As organizations navigate the digital landscape, protecting sensitive data from breaches and insider threats, while adhering to regulatory compliance, has become a paramount concern. As more and more data is migrated to the cloud, the challenges of maintaining visibility, security, and governance over that data have become increasingly complex.

In this blog, we will delve into three of the top challenges organizations face as they strive to protect their data, and how Zscaler can help reduce risk while also increasing productivity.

 

Challenges:

1. Enabling cloud app productivity while reducing risk

In today’s digital world, there is an increasing emphasis on user productivity and collaboration. This means users can work from anywhere and have the ability to access and share data as needed. 

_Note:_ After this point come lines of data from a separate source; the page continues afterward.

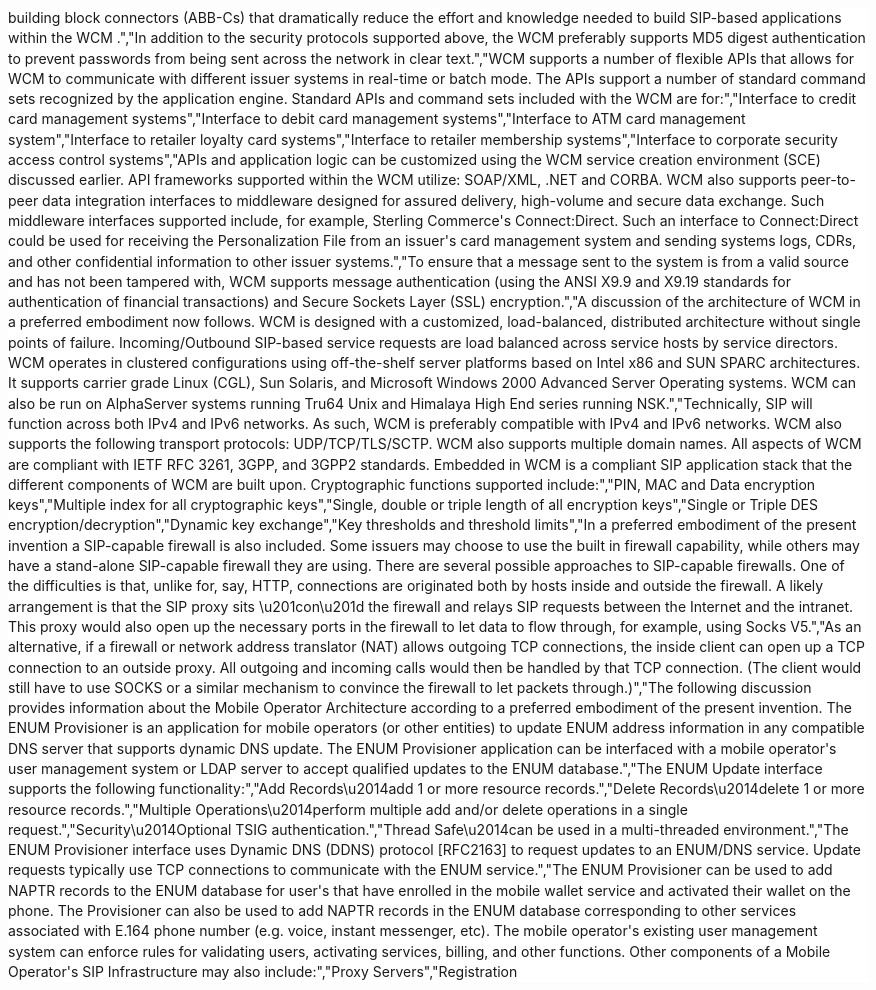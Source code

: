 building block connectors (ABB-Cs) that dramatically reduce the effort and knowledge needed to build SIP-based applications within the WCM .","In addition to the security protocols supported above, the WCM  preferably supports MD5 digest authentication to prevent passwords from being sent across the network in clear text.","WCM  supports a number of flexible APIs that allows for WCM  to communicate with different issuer systems in real-time or batch mode. The APIs support a number of standard command sets recognized by the application engine. Standard APIs and command sets included with the WCM  are for:","Interface to credit card management systems","Interface to debit card management systems","Interface to ATM card management system","Interface to retailer loyalty card systems","Interface to retailer membership systems","Interface to corporate security access control systems","APIs and application logic can be customized using the WCM service creation environment (SCE) discussed earlier. API frameworks supported within the WCM utilize: SOAP\/XML, .NET and CORBA. WCM  also supports peer-to-peer data integration interfaces to middleware designed for assured delivery, high-volume and secure data exchange. Such middleware interfaces supported include, for example, Sterling Commerce's Connect:Direct. Such an interface to Connect:Direct could be used for receiving the Personalization File from an issuer's card management system and sending systems logs, CDRs, and other confidential information to other issuer systems.","To ensure that a message sent to the system is from a valid source and has not been tampered with, WCM  supports message authentication (using the ANSI X9.9 and X9.19 standards for authentication of financial transactions) and Secure Sockets Layer (SSL) encryption.","A discussion of the architecture of WCM  in a preferred embodiment now follows. WCM  is designed with a customized, load-balanced, distributed architecture without single points of failure. Incoming\/Outbound SIP-based service requests are load balanced across service hosts by service directors. WCM  operates in clustered configurations using off-the-shelf server platforms based on Intel x86 and SUN SPARC architectures. It supports carrier grade Linux (CGL), Sun Solaris, and Microsoft Windows 2000 Advanced Server Operating systems. WCM  can also be run on AlphaServer systems running Tru64 Unix and Himalaya High End series running NSK.","Technically, SIP will function across both IPv4 and IPv6 networks. As such, WCM  is preferably compatible with IPv4 and IPv6 networks. WCM  also supports the following transport protocols: UDP\/TCP\/TLS\/SCTP. WCM  also supports multiple domain names. All aspects of WCM  are compliant with IETF RFC 3261, 3GPP, and 3GPP2 standards. Embedded in WCM  is a compliant SIP application stack that the different components of WCM  are built upon. Cryptographic functions supported include:","PIN, MAC and Data encryption keys","Multiple index for all cryptographic keys","Single, double or triple length of all encryption keys","Single or Triple DES encryption\/decryption","Dynamic key exchange","Key thresholds and threshold limits","In a preferred embodiment of the present invention a SIP-capable firewall is also included. Some issuers may choose to use the built in firewall capability, while others may have a stand-alone SIP-capable firewall they are using. There are several possible approaches to SIP-capable firewalls. One of the difficulties is that, unlike for, say, HTTP, connections are originated both by hosts inside and outside the firewall. A likely arrangement is that the SIP proxy sits \u201con\u201d the firewall and relays SIP requests between the Internet and the intranet. This proxy would also open up the necessary ports in the firewall to let data to flow through, for example, using Socks V5.","As an alternative, if a firewall or network address translator (NAT) allows outgoing TCP connections, the inside client can open up a TCP connection to an outside proxy. All outgoing and incoming calls would then be handled by that TCP connection. (The client would still have to use SOCKS or a similar mechanism to convince the firewall to let packets through.)","The following discussion provides information about the Mobile Operator Architecture according to a preferred embodiment of the present invention. The ENUM Provisioner is an application for mobile operators (or other entities) to update ENUM address information in any compatible DNS server that supports dynamic DNS update. The ENUM Provisioner application can be interfaced with a mobile operator's user management system or LDAP server to accept qualified updates to the ENUM database.","The ENUM Update interface supports the following functionality:","Add Records\u2014add 1 or more resource records.","Delete Records\u2014delete 1 or more resource records.","Multiple Operations\u2014perform multiple add and\/or delete operations in a single request.","Security\u2014Optional TSIG authentication.","Thread Safe\u2014can be used in a multi-threaded environment.","The ENUM Provisioner interface uses Dynamic DNS (DDNS) protocol [RFC2163] to request updates to an ENUM\/DNS service. Update requests typically use TCP connections to communicate with the ENUM service.","The ENUM Provisioner can be used to add NAPTR records to the ENUM database for user's that have enrolled in the mobile wallet service and activated their wallet on the phone. The Provisioner can also be used to add NAPTR records in the ENUM database corresponding to other services associated with E.164 phone number (e.g. voice, instant messenger, etc). The mobile operator's existing user management system can enforce rules for validating users, activating services, billing, and other functions. Other components of a Mobile Operator's SIP Infrastructure may also include:","Proxy Servers","Registration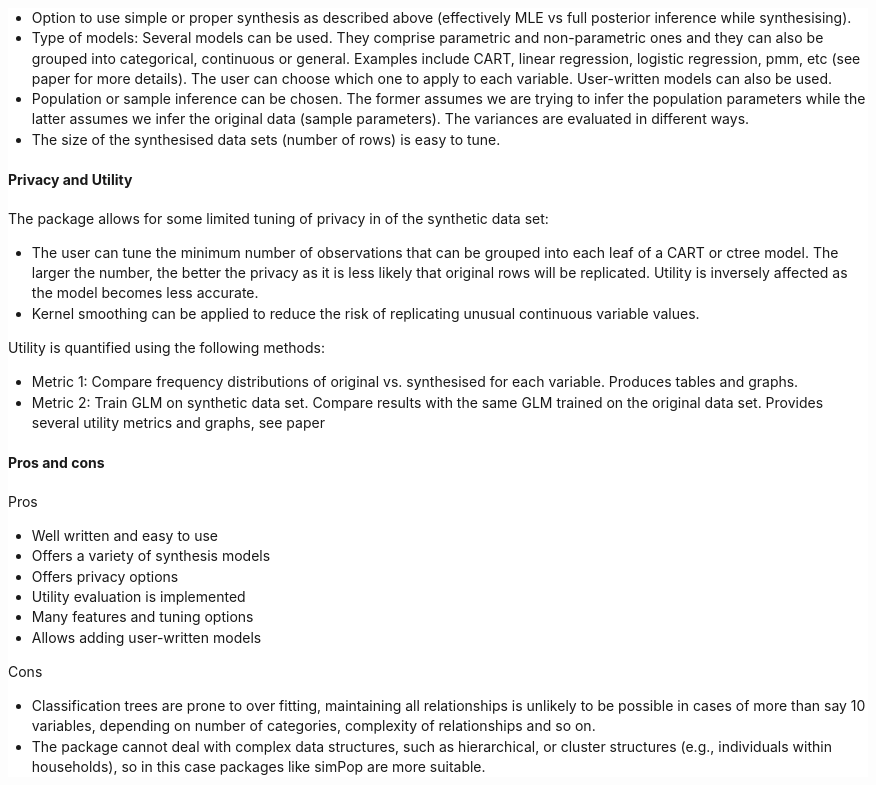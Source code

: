-	Option to use simple or proper synthesis as described above (effectively MLE vs full posterior inference while synthesising).
-	Type of models: Several models can be used. They comprise parametric and non-parametric ones and they can also be grouped into categorical, continuous or general. Examples include CART, linear regression, logistic regression, pmm, etc (see paper for more details). The user can choose which one to apply to each variable. User-written models can also be used.
-	Population or sample inference can be chosen. The former assumes we are trying to infer the population parameters while the latter assumes we infer the original data (sample parameters). The variances are evaluated in different ways.
- The size of the synthesised data sets (number of rows) is easy to tune.

#### Privacy and Utility 

The package allows for some limited tuning of privacy in of the synthetic data set: 
-	The user can tune the minimum number of observations that can be grouped into each leaf of a CART or ctree model. The larger the number, the better the privacy as it is less likely that original rows will be replicated. Utility is inversely affected as the model becomes less accurate.
-	Kernel smoothing can be applied to reduce the risk of replicating unusual continuous variable values. 

Utility is quantified using the following methods:
-	Metric 1: Compare frequency distributions of original vs. synthesised for each variable. Produces tables and graphs.
-	Metric 2: Train GLM on synthetic data set. Compare results with the same GLM trained on the original data set. Provides several utility metrics and graphs, see paper

#### Pros and cons
Pros
- Well written and easy to use
- Offers a variety of synthesis models
- Offers privacy options
- Utility evaluation is implemented
- Many features and tuning options
- Allows adding user-written models

Cons
- Classification trees are prone to over fitting, maintaining all relationships is unlikely to be possible in cases of more than say 10 variables, depending on number of categories, complexity of relationships and so on.
- The package cannot deal with complex data structures, such as hierarchical, or cluster structures (e.g., individuals within households), so in this case packages like simPop are more suitable.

This presents a big challenge to IT teams: how to enable the best user experience without compromising security. With data widely distributed and accessible over the internet, legacy data center security just can’t keep up. They need a more modern way to secure these connections and data.   Data protection technologies like DLP or CASB are an important ingredient to this challenge. 

 

2. Preventing accidental data exfiltration

Accidental data exfiltration is another big challenge when it comes to data protection. Users often forget security best practices and cause accidental data exfiltration. 

One of the biggest examples is the GitHub credential exposure problem. There have been numerous cases where developers inadvertently include sensitive information—such as passwords, API keys, and other credentials—to a GitHub repository. Once the sensitive information is on GitHub, it can be easily discovered by bad actors using automated tools, who can then use the credentials for malicious purposes such as accessing sensitive data, stealing identities, or launching attacks on other systems.

Another issue is collaboration on SaaS applications. SaaS data can be easily shared with unauthorized users. It takes literally two clicks to share SaaS data at rest, which can cause users to accidentally share sensitive data.

 

3. Protecting data from insider threats

Insider threats can pose a significant risk to organizations, as insiders (employees, partners, contractors, etc.) have authorized access to company systems and may have knowledge of the organization's policies and procedures. Insider threats can come from malicious users who want to steal the “secret sauce,” but are often simply due to user error.

Here is an example of a user error that recently exposed sensitive patient information:

In one large breach, a global organization blamed user error for leaving a list of credentials online for more than a year that exposed access to sensitive patient data. The developer left the credentials for an internal server on GitHub in 2021. The credentials allowed access to a Salesforce cloud environment containing sensitive patient data.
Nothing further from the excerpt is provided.